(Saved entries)
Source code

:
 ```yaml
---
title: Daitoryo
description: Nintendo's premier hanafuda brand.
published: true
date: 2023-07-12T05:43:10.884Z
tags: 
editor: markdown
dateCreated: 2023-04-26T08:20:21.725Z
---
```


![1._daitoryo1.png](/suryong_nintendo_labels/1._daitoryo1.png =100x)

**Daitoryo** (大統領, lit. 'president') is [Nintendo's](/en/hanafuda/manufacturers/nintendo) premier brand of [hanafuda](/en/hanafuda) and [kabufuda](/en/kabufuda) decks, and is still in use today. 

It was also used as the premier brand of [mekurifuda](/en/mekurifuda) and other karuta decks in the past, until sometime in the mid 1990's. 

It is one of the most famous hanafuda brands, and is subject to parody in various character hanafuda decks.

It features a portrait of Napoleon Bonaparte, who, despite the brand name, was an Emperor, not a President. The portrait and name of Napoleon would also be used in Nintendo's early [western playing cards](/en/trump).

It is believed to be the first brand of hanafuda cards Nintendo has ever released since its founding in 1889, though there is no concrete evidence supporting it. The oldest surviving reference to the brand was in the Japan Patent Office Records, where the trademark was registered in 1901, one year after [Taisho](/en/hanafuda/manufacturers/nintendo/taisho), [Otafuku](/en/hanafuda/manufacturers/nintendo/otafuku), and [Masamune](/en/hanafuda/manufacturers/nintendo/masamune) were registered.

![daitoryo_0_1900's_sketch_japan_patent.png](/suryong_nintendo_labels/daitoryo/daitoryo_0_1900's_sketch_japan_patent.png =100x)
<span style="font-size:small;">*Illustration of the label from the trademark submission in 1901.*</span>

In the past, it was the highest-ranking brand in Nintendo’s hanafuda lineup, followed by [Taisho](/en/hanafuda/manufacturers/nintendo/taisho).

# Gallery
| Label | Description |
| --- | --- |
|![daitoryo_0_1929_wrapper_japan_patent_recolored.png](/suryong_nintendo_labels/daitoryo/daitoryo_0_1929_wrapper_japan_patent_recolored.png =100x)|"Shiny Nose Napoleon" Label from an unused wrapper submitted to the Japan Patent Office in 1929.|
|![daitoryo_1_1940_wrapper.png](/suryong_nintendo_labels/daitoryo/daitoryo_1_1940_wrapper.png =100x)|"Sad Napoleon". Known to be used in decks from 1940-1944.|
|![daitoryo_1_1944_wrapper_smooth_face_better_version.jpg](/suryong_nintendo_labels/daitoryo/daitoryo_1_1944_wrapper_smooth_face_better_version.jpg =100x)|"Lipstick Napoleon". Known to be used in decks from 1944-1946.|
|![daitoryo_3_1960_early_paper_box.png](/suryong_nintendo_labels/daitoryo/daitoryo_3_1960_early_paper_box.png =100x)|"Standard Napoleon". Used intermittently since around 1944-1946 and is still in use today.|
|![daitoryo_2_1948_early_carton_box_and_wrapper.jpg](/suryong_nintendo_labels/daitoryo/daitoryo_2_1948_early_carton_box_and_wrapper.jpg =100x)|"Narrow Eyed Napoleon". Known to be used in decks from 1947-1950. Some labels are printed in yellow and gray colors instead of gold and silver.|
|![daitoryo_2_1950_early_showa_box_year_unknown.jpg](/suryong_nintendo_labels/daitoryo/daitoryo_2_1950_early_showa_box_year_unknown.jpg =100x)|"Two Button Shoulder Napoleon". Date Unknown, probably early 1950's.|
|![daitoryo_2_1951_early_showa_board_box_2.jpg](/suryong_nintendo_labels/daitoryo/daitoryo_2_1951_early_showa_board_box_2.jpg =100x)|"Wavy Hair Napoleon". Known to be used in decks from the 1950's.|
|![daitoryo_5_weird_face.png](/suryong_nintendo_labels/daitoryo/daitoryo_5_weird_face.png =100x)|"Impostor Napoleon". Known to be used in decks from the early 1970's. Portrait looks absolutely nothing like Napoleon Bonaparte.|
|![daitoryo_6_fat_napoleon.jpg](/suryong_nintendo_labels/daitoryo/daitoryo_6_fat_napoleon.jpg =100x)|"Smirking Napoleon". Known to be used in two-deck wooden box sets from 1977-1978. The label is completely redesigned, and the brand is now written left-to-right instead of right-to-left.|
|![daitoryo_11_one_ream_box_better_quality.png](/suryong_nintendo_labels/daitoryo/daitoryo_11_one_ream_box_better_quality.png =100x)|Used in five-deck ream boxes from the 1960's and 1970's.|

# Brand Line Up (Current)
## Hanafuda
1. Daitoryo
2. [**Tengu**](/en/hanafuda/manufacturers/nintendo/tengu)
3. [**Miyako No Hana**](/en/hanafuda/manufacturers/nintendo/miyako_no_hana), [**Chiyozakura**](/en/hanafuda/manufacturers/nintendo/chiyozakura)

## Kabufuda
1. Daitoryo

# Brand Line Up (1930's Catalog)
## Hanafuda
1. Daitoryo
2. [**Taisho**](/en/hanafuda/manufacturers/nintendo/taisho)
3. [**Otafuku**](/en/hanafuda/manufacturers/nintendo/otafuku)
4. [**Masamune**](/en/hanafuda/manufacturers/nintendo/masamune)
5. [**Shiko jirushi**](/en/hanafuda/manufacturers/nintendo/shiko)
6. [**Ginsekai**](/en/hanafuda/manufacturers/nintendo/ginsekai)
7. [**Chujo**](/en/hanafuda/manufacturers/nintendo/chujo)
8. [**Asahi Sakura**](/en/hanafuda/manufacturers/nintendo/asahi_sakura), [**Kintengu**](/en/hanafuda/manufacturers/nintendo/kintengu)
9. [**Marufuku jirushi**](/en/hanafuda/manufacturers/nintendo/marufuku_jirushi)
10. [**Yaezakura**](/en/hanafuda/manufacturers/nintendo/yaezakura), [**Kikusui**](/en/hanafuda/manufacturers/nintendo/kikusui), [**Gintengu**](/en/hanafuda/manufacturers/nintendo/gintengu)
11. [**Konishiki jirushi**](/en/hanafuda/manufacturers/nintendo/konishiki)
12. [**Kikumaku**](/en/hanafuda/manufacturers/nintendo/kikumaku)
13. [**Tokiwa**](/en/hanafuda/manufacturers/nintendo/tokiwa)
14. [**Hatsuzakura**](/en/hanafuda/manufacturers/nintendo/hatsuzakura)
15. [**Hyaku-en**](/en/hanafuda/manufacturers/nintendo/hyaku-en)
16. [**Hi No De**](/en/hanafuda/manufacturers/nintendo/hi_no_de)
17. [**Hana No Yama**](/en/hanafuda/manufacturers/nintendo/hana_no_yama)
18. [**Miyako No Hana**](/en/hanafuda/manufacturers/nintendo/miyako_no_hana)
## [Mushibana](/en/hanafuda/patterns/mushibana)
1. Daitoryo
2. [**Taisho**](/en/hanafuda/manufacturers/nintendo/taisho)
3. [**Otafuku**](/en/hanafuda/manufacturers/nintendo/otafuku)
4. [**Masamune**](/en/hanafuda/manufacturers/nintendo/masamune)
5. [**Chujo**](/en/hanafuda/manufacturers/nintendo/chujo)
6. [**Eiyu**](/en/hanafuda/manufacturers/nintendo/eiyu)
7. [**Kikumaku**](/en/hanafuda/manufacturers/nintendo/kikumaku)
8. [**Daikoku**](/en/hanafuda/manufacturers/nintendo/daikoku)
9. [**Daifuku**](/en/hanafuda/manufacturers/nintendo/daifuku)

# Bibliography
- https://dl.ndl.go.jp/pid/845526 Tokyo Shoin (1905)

- Task brief:
All of the data above is to be transcribed without alteration.

- Result:
Source code

:
 ```yaml
---
title: Daitoryo
description: Nintendo's premier hanafuda brand.
published: true
date: 2023-07-12T05:43:10.884Z
tags: 
editor: markdown
dateCreated: 2023-04-26T08:20:21.725Z
---
```


![1._daitoryo1.png](/suryong_nintendo_labels/1._daitoryo1.png =100x)

**Daitoryo** (大統領, lit. 'president') is [Nintendo's](/en/hanafuda/manufacturers/nintendo) premier brand of [hanafuda](/en/hanafuda) and [kabufuda](/en/kabufuda) decks, and is still in use today. 

It was also used as the premier brand of [mekurifuda](/en/mekurifuda) and other karuta decks in the past, until sometime in the mid 1990's. 

It is one of the most famous hanafuda brands, and is subject to parody in various character hanafuda decks.

It features a portrait of Napoleon Bonaparte, who, despite the brand name, was an Emperor, not a President. The portrait and name of Napoleon would also be used in Nintendo's early [western playing cards](/en/trump).

It is believed to be the first brand of hanafuda cards Nintendo has ever released since its founding in 1889, though there is no concrete evidence supporting it. The oldest surviving reference to the brand was in the Japan Patent Office Records, where the trademark was registered in 1901, one year after [Taisho](/en/hanafuda/manufacturers/nintendo/taisho), [Otafuku](/en/hanafuda/manufacturers/nintendo/otafuku), and [Masamune](/en/hanafuda/manufacturers/nintendo/masamune) were registered.

![daitoryo_0_1900's_sketch_japan_patent.png](/suryong_nintendo_labels/daitoryo/daitoryo_0_1900's_sketch_japan_patent.png =100x)
<span style="font-size:small;">*Illustration of the label from the trademark submission in 1901.*</span>

In the past, it was the highest-ranking brand in Nintendo’s hanafuda lineup, followed by [Taisho](/en/hanafuda/manufacturers/nintendo/taisho).

# Gallery
| Label | Description |
| --- | --- |
|![daitoryo_0_1929_wrapper_japan_patent_recolored.png](/suryong_nintendo_labels/daitoryo/daitoryo_0_1929_wrapper_japan_patent_recolored.png =100x)|"Shiny Nose Napoleon" Label from an unused wrapper submitted to the Japan Patent Office in 1929.|
|![daitoryo_1_1940_wrapper.png](/suryong_nintendo_labels/daitoryo/daitoryo_1_1940_wrapper.png =100x)|"Sad Napoleon". Known to be used in decks from 1940-1944.|
|![daitoryo_1_1944_wrapper_smooth_face_better_version.jpg](/suryong_nintendo_labels/daitoryo/daitoryo_1_1944_wrapper_smooth_face_better_version.jpg =100x)|"Lipstick Napoleon". Known to be used in decks from 1944-1946.|
|![daitoryo_3_1960_early_paper_box.png](/suryong_nintendo_labels/daitoryo/daitoryo_3_1960_early_paper_box.png =100x)|"Standard Napoleon". Used intermittently since around 1944-1946 and is still in use today.|
|![daitoryo_2_1948_early_carton_box_and_wrapper.jpg](/suryong_nintendo_labels/daitoryo/daitoryo_2_1948_early_carton_box_and_wrapper.jpg =100x)|"Narrow Eyed Napoleon". Known to be used in decks from 1947-1950. Some labels are printed in yellow and gray colors instead of gold and silver.|
|![daitoryo_2_1950_early_showa_box_year_unknown.jpg](/suryong_nintendo_labels/daitoryo/daitoryo_2_1950_early_showa_box_year_unknown.jpg =100x)|"Two Button Shoulder Napoleon". Date Unknown, probably early 1950's.|
|![daitoryo_2_1951_early_showa_board_box_2.jpg](/suryong_nintendo_labels/daitoryo/daitoryo_2_1951_early_showa_board_box_2.jpg =100x)|"Wavy Hair Napoleon". Known to be used in decks from the 1950's.|
|![daitoryo_5_weird_face.png](/suryong_nintendo_labels/daitoryo/daitoryo_5_weird_face.png =100x)|"Impostor Napoleon". Known to be used in decks from the early 1970's. Portrait looks absolutely nothing like Napoleon Bonaparte.|
|![daitoryo_6_fat_napoleon.jpg](/suryong_nintendo_labels/daitoryo/daitoryo_6_fat_napoleon.jpg =100x)|"Smirking Napoleon". Known to be used in two-deck wooden box sets from 1977-1978. The label is completely redesigned, and the brand is now written left-to-right instead of right-to-left.|
|![daitoryo_11_one_ream_box_better_quality.png](/suryong_nintendo_labels/daitoryo/daitoryo_11_one_ream_box_better_quality.png =100x)|Used in five-deck ream boxes from the 1960's and 1970's.|

# Brand Line Up (Current)
## Hanafuda
1. Daitoryo
2. [**Tengu**](/en/hanafuda/manufacturers/nintendo/tengu)
3. [**Miyako No Hana**](/en/hanafuda/manufacturers/nintendo/miyako_no_hana), [**Chiyozakura**](/en/hanafuda/manufacturers/nintendo/chiyozakura)

## Kabufuda
1. Daitoryo

# Brand Line Up (1930's Catalog)
## Hanafuda
1. Daitoryo
2. [**Taisho**](/en/hanafuda/manufacturers/nintendo/taisho)
3. [**Otafuku**](/en/hanafuda/manufacturers/nintendo/otafuku)
4. [**Masamune**](/en/hanafuda/manufacturers/nintendo/masamune)
5. [**Shiko jirushi**](/en/hanafuda/manufacturers/nintendo/shiko)
6. [**Ginsekai**](/en/hanafuda/manufacturers/nintendo/ginsekai)
7. [**Chujo**](/en/hanafuda/manufacturers/nintendo/chujo)
8. [**Asahi Sakura**](/en/hanafuda/manufacturers/nintendo/asahi_sakura), [**Kintengu**](/en/hanafuda/manufacturers/nintendo/kintengu)
9. [**Marufuku jirushi**](/en/hanafuda/manufacturers/nintendo/marufuku_jirushi)
10. [**Yaezakura**](/en/hanafuda/manufacturers/nintendo/yaezakura), [**Kikusui**](/en/hanafuda/manufacturers/nintendo/kikusui), [**Gintengu**](/en/hanafuda/manufacturers/nintendo/gintengu)
11. [**Konishiki jirushi**](/en/hanafuda/manufacturers/nintendo/konishiki)
12. [**Kikumaku**](/en/hanafuda/manufacturers/nintendo/kikumaku)
13. [**Tokiwa**](/en/hanafuda/manufacturers/nintendo/tokiwa)
14. [**Hatsuzakura**](/en/hanafuda/manufacturers/nintendo/hatsuzakura)
15. [**Hyaku-en**](/en/hanafuda/manufacturers/nintendo/hyaku-en)
16. [**Hi No De**](/en/hanafuda/manufacturers/nintendo/hi_no_de)
17. [**Hana No Yama**](/en/hanafuda/manufacturers/nintendo/hana_no_yama)
18. [**Miyako No Hana**](/en/hanafuda/manufacturers/nintendo/miyako_no_hana)
## [Mushibana](/en/hanafuda/patterns/mushibana)
1. Daitoryo
2. [**Taisho**](/en/hanafuda/manufacturers/nintendo/taisho)
3. [**Otafuku**](/en/hanafuda/manufacturers/nintendo/otafuku)
4. [**Masamune**](/en/hanafuda/manufacturers/nintendo/masamune)
5. [**Chujo**](/en/hanafuda/manufacturers/nintendo/chujo)
6. [**Eiyu**](/en/hanafuda/manufacturers/nintendo/eiyu)
7. [**Kikumaku**](/en/hanafuda/manufacturers/nintendo/kikumaku)
8. [**Daikoku**](/en/hanafuda/manufacturers/nintendo/daikoku)
9. [**Daifuku**](/en/hanafuda/manufacturers/nintendo/daifuku)

# Bibliography
- https://dl.ndl.go.jp/pid/845526 Tokyo Shoin (1905)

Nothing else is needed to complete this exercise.